From the entries below, copy every line that holds the word "text".

(Dataset records)
────────────────

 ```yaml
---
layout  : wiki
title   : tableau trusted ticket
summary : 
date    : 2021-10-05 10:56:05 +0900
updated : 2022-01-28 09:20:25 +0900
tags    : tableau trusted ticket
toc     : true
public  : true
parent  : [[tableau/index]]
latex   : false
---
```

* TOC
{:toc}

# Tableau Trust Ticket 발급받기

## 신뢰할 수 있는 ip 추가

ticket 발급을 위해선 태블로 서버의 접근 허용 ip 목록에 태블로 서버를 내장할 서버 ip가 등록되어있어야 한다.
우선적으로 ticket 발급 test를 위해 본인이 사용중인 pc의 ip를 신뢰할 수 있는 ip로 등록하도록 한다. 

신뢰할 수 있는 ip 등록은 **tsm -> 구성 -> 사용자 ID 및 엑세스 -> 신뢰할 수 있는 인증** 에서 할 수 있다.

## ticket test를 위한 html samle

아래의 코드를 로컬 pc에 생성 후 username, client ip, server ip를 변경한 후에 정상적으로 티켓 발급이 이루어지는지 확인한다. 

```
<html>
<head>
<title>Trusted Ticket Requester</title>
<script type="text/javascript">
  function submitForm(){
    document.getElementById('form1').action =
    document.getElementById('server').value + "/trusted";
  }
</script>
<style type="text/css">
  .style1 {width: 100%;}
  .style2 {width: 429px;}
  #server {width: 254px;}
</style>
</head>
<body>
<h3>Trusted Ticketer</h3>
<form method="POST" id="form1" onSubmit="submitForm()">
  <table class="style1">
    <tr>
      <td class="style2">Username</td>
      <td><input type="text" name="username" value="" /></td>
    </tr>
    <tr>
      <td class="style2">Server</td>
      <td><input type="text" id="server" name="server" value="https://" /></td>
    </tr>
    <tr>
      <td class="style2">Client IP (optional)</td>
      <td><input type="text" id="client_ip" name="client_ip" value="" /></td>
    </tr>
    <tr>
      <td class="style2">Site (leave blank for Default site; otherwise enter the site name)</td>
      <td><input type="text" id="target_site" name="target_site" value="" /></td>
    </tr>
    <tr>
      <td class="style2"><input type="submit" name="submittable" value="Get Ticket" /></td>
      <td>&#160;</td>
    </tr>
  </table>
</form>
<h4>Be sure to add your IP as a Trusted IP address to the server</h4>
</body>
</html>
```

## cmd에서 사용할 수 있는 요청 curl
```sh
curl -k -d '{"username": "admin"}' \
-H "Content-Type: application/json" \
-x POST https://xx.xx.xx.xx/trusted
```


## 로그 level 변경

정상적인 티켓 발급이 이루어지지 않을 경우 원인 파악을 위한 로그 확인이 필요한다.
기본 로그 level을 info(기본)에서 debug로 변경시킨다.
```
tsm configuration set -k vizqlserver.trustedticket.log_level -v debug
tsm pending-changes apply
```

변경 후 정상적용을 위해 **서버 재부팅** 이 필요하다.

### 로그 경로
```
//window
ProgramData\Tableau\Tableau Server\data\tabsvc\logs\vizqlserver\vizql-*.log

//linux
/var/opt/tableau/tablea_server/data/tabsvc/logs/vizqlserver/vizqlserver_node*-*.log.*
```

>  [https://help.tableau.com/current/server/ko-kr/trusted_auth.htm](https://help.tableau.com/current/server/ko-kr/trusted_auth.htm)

────────────────

→ RESULT:
<script type="text/javascript">
<style type="text/css">
      <td><input type="text" name="username" value="" /></td>
      <td><input type="text" id="server" name="server" value="https://" /></td>
      <td><input type="text" id="client_ip" name="client_ip" value="" /></td>
      <td><input type="text" id="target_site" name="target_site" value="" /></td>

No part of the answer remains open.